[Input data — start]
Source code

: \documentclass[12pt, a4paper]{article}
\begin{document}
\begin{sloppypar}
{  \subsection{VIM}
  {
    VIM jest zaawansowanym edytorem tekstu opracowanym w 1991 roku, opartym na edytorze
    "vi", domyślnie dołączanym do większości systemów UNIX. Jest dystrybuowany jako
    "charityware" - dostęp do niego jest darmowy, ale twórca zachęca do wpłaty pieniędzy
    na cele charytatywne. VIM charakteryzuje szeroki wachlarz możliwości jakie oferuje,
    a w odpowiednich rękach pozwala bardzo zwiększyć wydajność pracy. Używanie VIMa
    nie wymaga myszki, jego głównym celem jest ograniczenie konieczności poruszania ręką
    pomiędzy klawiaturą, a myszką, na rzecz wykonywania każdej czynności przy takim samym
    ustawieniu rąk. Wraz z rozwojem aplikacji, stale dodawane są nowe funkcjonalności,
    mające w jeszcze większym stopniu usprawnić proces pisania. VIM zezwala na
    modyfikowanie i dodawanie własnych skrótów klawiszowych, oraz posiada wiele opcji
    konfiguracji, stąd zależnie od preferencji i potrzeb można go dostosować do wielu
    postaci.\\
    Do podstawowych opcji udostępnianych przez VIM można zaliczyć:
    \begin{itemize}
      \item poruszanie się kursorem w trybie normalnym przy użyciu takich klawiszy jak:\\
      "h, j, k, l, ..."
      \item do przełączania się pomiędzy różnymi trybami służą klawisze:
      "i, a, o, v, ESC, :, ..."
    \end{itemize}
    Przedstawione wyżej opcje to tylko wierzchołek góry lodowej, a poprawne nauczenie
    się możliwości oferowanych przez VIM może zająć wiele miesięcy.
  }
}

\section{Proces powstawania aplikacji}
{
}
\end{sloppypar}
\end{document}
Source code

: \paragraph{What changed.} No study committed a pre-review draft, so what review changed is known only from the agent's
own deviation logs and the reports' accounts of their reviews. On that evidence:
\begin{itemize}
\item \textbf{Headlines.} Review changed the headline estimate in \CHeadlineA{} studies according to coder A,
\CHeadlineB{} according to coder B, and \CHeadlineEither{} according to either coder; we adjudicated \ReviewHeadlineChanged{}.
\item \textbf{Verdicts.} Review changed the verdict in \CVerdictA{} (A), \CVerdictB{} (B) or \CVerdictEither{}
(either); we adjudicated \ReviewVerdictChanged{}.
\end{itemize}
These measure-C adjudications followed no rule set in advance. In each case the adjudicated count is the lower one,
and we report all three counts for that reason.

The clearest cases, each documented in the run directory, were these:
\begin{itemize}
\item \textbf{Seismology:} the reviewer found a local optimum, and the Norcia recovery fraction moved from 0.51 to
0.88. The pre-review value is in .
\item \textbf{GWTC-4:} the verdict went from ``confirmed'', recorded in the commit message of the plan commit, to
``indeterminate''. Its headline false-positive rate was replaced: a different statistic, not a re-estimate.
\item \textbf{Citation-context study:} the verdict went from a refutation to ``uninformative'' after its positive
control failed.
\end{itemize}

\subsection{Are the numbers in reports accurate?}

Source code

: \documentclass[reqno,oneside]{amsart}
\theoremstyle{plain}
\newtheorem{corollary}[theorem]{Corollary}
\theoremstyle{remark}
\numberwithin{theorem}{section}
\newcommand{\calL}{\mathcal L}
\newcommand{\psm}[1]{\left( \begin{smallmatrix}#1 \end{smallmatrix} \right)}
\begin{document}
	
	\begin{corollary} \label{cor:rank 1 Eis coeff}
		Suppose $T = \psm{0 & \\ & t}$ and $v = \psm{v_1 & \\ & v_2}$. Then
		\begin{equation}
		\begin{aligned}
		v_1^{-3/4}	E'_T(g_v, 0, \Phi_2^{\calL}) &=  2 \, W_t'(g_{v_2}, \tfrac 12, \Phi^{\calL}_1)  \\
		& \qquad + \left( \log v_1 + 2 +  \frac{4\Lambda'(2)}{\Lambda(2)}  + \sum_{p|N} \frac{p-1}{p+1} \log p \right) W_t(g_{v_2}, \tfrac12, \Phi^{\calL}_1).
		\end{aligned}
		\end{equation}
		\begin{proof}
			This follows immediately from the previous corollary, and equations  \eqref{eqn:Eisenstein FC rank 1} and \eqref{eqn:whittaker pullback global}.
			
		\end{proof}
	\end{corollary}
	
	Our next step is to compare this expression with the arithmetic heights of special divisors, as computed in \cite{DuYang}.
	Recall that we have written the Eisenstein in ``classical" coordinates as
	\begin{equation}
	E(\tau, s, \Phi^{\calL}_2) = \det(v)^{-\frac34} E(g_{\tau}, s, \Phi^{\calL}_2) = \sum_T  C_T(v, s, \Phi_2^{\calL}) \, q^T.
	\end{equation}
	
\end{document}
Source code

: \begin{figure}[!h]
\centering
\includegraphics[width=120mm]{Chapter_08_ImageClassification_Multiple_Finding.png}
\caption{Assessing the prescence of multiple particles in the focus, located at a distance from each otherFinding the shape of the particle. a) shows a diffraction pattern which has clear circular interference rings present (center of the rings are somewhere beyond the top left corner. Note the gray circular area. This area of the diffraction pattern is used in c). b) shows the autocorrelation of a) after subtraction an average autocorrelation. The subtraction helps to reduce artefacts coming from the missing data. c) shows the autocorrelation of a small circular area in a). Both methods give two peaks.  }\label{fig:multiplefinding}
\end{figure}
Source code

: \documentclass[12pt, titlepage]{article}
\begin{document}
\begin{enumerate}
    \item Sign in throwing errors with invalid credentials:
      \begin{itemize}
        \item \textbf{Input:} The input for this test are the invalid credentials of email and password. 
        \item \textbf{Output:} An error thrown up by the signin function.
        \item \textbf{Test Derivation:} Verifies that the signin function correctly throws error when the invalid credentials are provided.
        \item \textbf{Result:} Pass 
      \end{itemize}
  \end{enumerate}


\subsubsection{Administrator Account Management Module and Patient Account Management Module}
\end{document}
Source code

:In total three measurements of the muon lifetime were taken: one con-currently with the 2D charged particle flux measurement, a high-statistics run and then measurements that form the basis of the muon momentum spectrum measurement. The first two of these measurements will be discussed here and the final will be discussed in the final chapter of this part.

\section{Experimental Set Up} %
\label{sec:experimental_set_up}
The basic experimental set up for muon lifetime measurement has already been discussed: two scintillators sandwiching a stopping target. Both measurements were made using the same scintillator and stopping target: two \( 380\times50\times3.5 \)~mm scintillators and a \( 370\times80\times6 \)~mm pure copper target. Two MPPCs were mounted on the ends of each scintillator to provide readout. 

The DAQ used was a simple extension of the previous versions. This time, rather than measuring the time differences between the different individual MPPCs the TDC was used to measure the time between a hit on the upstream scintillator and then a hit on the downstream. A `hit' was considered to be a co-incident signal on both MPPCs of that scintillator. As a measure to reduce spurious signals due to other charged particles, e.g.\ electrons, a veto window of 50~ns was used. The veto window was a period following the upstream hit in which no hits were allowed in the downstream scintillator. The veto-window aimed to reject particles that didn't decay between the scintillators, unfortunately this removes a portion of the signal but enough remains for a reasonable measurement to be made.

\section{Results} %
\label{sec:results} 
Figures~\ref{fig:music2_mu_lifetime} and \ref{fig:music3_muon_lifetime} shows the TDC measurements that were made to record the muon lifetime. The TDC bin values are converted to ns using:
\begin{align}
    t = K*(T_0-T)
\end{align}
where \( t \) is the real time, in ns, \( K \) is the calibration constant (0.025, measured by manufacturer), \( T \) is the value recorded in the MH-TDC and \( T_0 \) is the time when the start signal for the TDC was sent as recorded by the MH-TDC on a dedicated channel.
[Input data — finish]
Using the listing above, pull out all lines that hold the word "muon".

:In total three measurements of the muon lifetime were taken: one con-currently with the 2D charged particle flux measurement, a high-statistics run and then measurements that form the basis of the muon momentum spectrum measurement. The first two of these measurements will be discussed here and the final will be discussed in the final chapter of this part.
The basic experimental set up for muon lifetime measurement has already been discussed: two scintillators sandwiching a stopping target. Both measurements were made using the same scintillator and stopping target: two \( 380\times50\times3.5 \)~mm scintillators and a \( 370\times80\times6 \)~mm pure copper target. Two MPPCs were mounted on the ends of each scintillator to provide readout. 
Figures~\ref{fig:music2_mu_lifetime} and \ref{fig:music3_muon_lifetime} shows the TDC measurements that were made to record the muon lifetime. The TDC bin values are converted to ns using:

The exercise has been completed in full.